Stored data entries
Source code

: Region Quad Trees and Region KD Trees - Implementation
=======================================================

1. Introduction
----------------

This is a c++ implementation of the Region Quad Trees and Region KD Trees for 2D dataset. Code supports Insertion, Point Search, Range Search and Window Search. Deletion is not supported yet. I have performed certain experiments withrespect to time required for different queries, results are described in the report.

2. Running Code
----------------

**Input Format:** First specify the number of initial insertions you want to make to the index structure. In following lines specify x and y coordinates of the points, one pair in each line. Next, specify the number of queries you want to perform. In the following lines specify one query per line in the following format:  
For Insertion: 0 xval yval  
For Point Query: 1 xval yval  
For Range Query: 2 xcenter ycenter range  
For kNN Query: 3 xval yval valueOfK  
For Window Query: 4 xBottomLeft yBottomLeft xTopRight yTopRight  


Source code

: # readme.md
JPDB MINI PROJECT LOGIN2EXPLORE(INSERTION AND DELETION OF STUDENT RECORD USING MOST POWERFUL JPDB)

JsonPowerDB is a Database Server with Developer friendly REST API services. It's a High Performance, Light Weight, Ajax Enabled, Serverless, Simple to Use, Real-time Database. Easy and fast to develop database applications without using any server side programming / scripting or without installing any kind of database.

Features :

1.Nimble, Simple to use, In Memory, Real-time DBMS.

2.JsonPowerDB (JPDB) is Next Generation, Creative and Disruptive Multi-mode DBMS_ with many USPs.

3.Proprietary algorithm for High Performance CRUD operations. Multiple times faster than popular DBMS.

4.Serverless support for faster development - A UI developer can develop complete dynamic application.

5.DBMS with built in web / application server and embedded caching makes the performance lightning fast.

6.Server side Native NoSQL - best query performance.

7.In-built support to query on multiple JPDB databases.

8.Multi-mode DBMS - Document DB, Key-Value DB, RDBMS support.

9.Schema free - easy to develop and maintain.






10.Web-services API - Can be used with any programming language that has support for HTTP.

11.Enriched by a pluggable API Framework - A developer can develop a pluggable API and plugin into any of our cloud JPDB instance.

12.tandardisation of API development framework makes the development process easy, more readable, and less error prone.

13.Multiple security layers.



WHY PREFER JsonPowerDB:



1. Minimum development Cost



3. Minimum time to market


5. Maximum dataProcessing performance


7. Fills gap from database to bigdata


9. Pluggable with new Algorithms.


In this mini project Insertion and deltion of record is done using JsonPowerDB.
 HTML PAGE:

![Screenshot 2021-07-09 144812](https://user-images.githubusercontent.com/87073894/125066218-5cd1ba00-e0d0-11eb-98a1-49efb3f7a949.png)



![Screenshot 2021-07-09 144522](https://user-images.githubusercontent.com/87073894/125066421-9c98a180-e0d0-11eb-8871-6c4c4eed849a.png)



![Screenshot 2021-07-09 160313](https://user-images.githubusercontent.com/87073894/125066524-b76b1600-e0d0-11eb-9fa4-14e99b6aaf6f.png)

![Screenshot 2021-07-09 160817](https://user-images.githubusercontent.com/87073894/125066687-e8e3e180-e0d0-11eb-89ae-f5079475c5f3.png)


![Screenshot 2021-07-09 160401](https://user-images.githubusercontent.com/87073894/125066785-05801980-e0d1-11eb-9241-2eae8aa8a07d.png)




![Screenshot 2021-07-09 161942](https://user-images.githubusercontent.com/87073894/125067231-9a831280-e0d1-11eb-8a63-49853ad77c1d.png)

What to work on:
Read through the entries and copy each line in which "services" appears.

Your solution:
JsonPowerDB is a Database Server with Developer friendly REST API services. It's a High Performance, Light Weight, Ajax Enabled, Serverless, Simple to Use, Real-time Database. Easy and fast to develop database applications without using any server side programming / scripting or without installing any kind of database.
10.Web-services API - Can be used with any programming language that has support for HTTP.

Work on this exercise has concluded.